Изменить размер шрифта - +

— Ой! — сказала Светлана. — А вы ничего не путаете?

— Чего путать, когда ясно видно, — возмутилась цыганка, — вот линия судьбы, что в тот бугорок уперлась, а вкруг него линии, будто змеи сплетенные, и коль пересекут они его хоть малость — так беда! Все на ладонях наших наперед прописано, все там есть про жизнь нашу от рождения до самого смертного часа!

— Как же помочь ему?

— Уж и не знаю, — пожала плечами цыганка. — Вижу лишь, что виной тому вещь, что принадлежит ему не по праву, да все беды и несчастья к себе будто магнит притягивает, и покуда есть она у него — не быть ему счастливым!

И Светлана вновь завыла дурным голосом, будто по покойнику. Хоть был «покойник» тут же, живехонек и вполне бодр.

— Чего она еще наговорила?

— Сказала, что будто бы ждет тебя встреча с незнакомцем, который укажет путь к спасению, но лишь если ты сможешь его узнать и ему доверишься.

Во дает «бабуля»!.. Как же его можно узнать, коли он незнакомец?

И как поверить тому, кого не узнать?..

Путает что-то зловредная старуха, пугает.

— Я вот теперь все время думаю, — заговорщически прошептала Света, — а вдруг она меня сглазила?

Ну уж!..

— Ты вот что, ты больше к цыганкам не подходи, — выговорил Светлане Мишель, — врут они все, не слушай их!

— А про деда она как догадалась? — спросила Света.

— Ну не знаю, может, некролог прочитала? — стушевался Мишель-Герхард фон Штольц. — Все равно не ходи!

А сам подумал — а ведь про академика-то она не соврала!.. Хотя, что касается лично его, она не угадала.
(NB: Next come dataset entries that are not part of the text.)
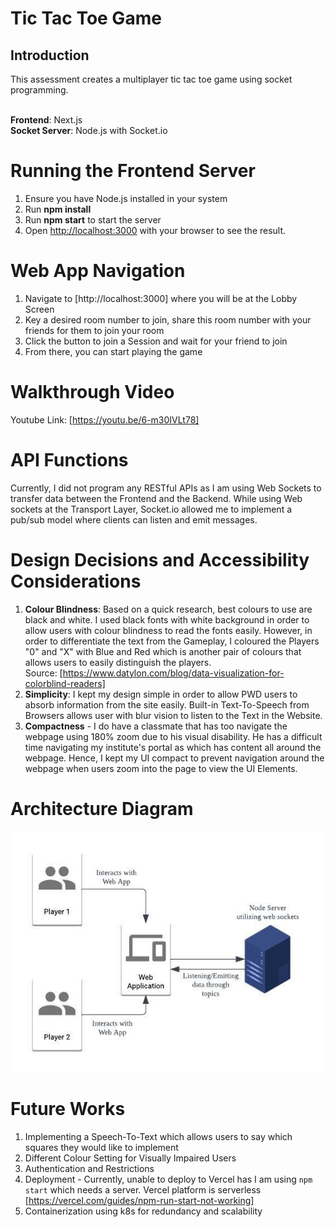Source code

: # Tic Tac Toe Game 

## Introduction
This assessment creates a multiplayer tic tac toe game using socket programming.<br><br>

**Frontend**: Next.js<br>
**Socket Server**: Node.js with Socket.io

# Running the Frontend Server
1. Ensure you have Node.js installed in your system
2. Run **npm install** 
3. Run **npm start** to start the server
4. Open [http://localhost:3000](http://localhost:3000) with your browser to see the result.

# Web App Navigation
1. Navigate to [http://localhost:3000] where you will be at the Lobby Screen
2. Key a desired room number to join, share this room number with your friends for them to join your room
3. Click the button to join a Session and wait for your friend to join
4. From there, you can start playing the game

# Walkthrough Video
Youtube Link: [https://youtu.be/6-m30IVLt78]

# API Functions
Currently, I did not program any RESTful APIs as I am using Web Sockets to transfer data between the Frontend and the Backend. While using Web sockets at the Transport Layer, Socket.io allowed me to implement a pub/sub model where clients can listen and emit messages.

# Design Decisions and Accessibility Considerations
1. **Colour Blindness**: Based on a quick research, best colours to use are black and white. I used black fonts with white background in order to allow users with colour blindness to read the fonts easily.
However, in order to differentiate the text from the Gameplay, I coloured the Players "0" and "X" with Blue and Red which is another pair of colours that allows users to easily distinguish the players. <br>
Source: [https://www.datylon.com/blog/data-visualization-for-colorblind-readers]
2. **Simplicity**: I kept my design simple in order to allow PWD users to absorb information from the site easily. Built-in Text-To-Speech from Browsers allows user with blur vision to listen to the Text in the Website. 
3. **Compactness** - I do have a classmate that has too navigate the webpage using 180% zoom due to his visual disability. He has a difficult time navigating my institute's portal as which has content all around the webpage. Hence, I kept my UI compact to prevent navigation around the webpage when users zoom into the page to view the UI Elements.

# Architecture Diagram 
![plot](./Architecture_Diagram_new.jpeg)

# Future Works
1. Implementing a Speech-To-Text which allows users to say which squares they would like to implement
2. Different Colour Setting for Visually Impaired Users
3. Authentication and Restrictions
4. Deployment - Currently, unable to deploy to Vercel has I am using ``npm start`` which needs a server. Vercel platform is serverless [https://vercel.com/guides/npm-run-start-not-working]
5. Containerization using k8s for redundancy and scalability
Ну конечно — не угадала! Лично он помирать не собирается и ни в какие порчи не верит!

Вранье все это, пережитки, на которые истинные джентльмены внимания обращать не должны! Нет никаких сглазов — тьфу, тьфу, тьфу!..
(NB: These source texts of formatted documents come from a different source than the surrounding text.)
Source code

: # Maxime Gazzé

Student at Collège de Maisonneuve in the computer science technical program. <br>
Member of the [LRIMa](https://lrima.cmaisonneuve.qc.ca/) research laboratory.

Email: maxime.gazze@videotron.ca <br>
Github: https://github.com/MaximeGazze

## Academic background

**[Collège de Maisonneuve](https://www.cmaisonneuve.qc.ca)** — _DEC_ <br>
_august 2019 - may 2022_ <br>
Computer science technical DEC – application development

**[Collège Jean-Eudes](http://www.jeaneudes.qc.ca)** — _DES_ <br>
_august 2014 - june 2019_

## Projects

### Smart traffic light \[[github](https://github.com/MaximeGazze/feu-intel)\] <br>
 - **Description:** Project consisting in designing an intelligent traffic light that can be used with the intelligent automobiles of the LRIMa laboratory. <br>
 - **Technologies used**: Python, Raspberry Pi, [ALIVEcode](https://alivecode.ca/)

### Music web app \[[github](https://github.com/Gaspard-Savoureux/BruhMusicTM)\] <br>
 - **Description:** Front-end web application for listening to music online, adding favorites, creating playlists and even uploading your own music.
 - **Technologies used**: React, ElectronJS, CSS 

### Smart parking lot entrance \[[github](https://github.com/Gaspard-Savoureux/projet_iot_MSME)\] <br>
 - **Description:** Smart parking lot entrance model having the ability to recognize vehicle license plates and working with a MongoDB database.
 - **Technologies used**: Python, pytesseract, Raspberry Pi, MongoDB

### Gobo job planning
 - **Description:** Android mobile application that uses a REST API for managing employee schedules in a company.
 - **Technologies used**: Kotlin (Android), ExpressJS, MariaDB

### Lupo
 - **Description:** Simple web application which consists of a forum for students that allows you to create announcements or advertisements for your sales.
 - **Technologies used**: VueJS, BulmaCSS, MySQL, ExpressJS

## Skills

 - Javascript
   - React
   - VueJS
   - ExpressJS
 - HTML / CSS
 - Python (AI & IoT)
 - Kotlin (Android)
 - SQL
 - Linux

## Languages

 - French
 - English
Так решил Мишель-Герхард фон Штольц!

И ошибся!..

 

 

Еще поезд не остановился, как он, торопясь, спрыгнул с подножки, да тут же чуть не был сбит с ног. На вокзале — толкотня, галдежь, люди с торбами бегают по перронам, пихаясь друг с дружкой, спят вповалку на баулах, бегают с жестяными чайниками за кипятком, едят, тут же, спрыгнув на пути, справляют нужду, уж никого не стесняясь. Меж людей шныряют воры и чумазые беспризорники, которые тащат все, что плохо лежит. Все куда-то хотят ехать, беспокойно спрашивая о поездах, а иные уж и не хотят, прочно обосновавшись на вокзале и промышляя в Москве работой, а то и разбоем.
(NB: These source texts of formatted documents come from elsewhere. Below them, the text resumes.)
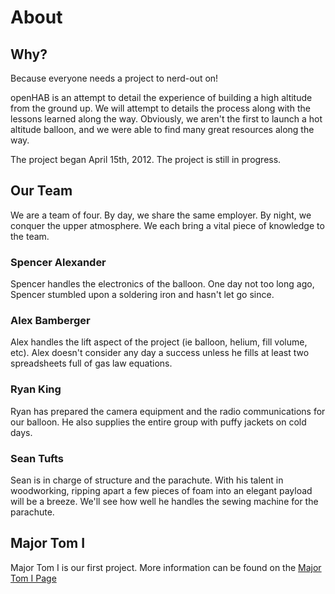 # About

## Why?

Because everyone needs a project to nerd-out on!

openHAB is an attempt to detail the experience of building a high altitude from the ground up. We will attempt to details the process along with the lessons learned along the way. Obviously, we aren't the first to launch a hot altitude balloon, and we were able to find many great resources along the way.

The project began April 15th, 2012. The project is still in progress.

## Our Team

We are a team of four. By day, we share the same employer. By night, we conquer the upper atmosphere. We each bring a vital piece of knowledge to the team.

### Spencer Alexander

Spencer handles the electronics of the balloon. One day not too long ago, Spencer stumbled upon a soldering iron and hasn't let go since.

### Alex Bamberger

Alex handles the lift aspect of the project (ie balloon, helium, fill volume, etc). Alex doesn't consider any day a success unless he fills at least two spreadsheets full of gas law equations.

### Ryan King

Ryan has prepared the camera equipment and the radio communications for our balloon. He also supplies the entire group with puffy jackets on cold days.

### Sean Tufts

Sean is in charge of structure and the parachute. With his talent in woodworking, ripping apart a few pieces of foam into an elegant payload will be a breeze. We'll see how well he handles the sewing machine for the parachute.

## Major Tom I

Major Tom I is our first project. More information can be found on the [Major Tom I Page](/resources/major-tom-i)

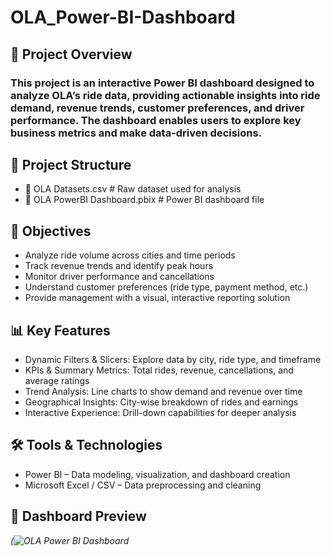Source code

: # OLA_Power-BI-Dashboard

## 📌 Project Overview
### This project is an interactive Power BI dashboard designed to analyze OLA’s ride data, providing actionable insights into ride demand, revenue trends, customer preferences, and driver performance. The dashboard enables users to explore key business metrics and make data-driven decisions.

## 📂 Project Structure
 - 📄 OLA Datasets.csv              # Raw dataset used for analysis
 - 📄 OLA PowerBI Dashboard.pbix    # Power BI dashboard file


## 🎯 Objectives
- Analyze ride volume across cities and time periods
- Track revenue trends and identify peak hours
- Monitor driver performance and cancellations
- Understand customer preferences (ride type, payment method, etc.)
- Provide management with a visual, interactive reporting solution

## 📊 Key Features
- Dynamic Filters & Slicers: Explore data by city, ride type, and timeframe
- KPIs & Summary Metrics: Total rides, revenue, cancellations, and average ratings
- Trend Analysis: Line charts to show demand and revenue over time
- Geographical Insights: City-wise breakdown of rides and earnings
- Interactive Experience: Drill-down capabilities for deeper analysis

## 🛠️ Tools & Technologies
- Power BI – Data modeling, visualization, and dashboard creation
- Microsoft Excel / CSV – Data preprocessing and cleaning

## 📸 Dashboard Preview
*(![OLA Power BI Dashboard]()*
Просто какой-то библейский Содом!

С трудом протиснувшись сквозь толпу, Мишель выбрался на прилегающие улицы. Был он, как все, грязен, пропах своим и чужим потом и махорочным дымом и чувствовал себя самым ужасным образом.

Куда теперь?..

Куда, он долго не думал — конечно, домой!..

Анна, отворив дверь, его в первое мгновение не узнала. Он увидел растерянные, испуганно округлившиеся глаза, и, торопясь, сказал:

— Не бойся, это я!

— Ты!

Анна всплеснула руками и бросилась ему на шею.

Она повисла на нем, часто целуя и всхлипывая.

— Не надо, я с поезда, я грязен, — уговаривал Мишель, силясь оторвать ее от себя.

Но Анна, ничего не слушая, целовала его обросшие недельной щетиной щеки, лоб, губы, бормотала:

— Ты!.. ты!.. ты!..

— Оставь, ведь я с мешочниками, я с солдатами ехал, — все уговаривал он.

Анна порывисто отстранилась, взглянула на него, сияя.

— Но ведь ко мне ехал?! — улыбнувшись сквозь слезы и кокетливо поправляя сбившийся локон, спросила она.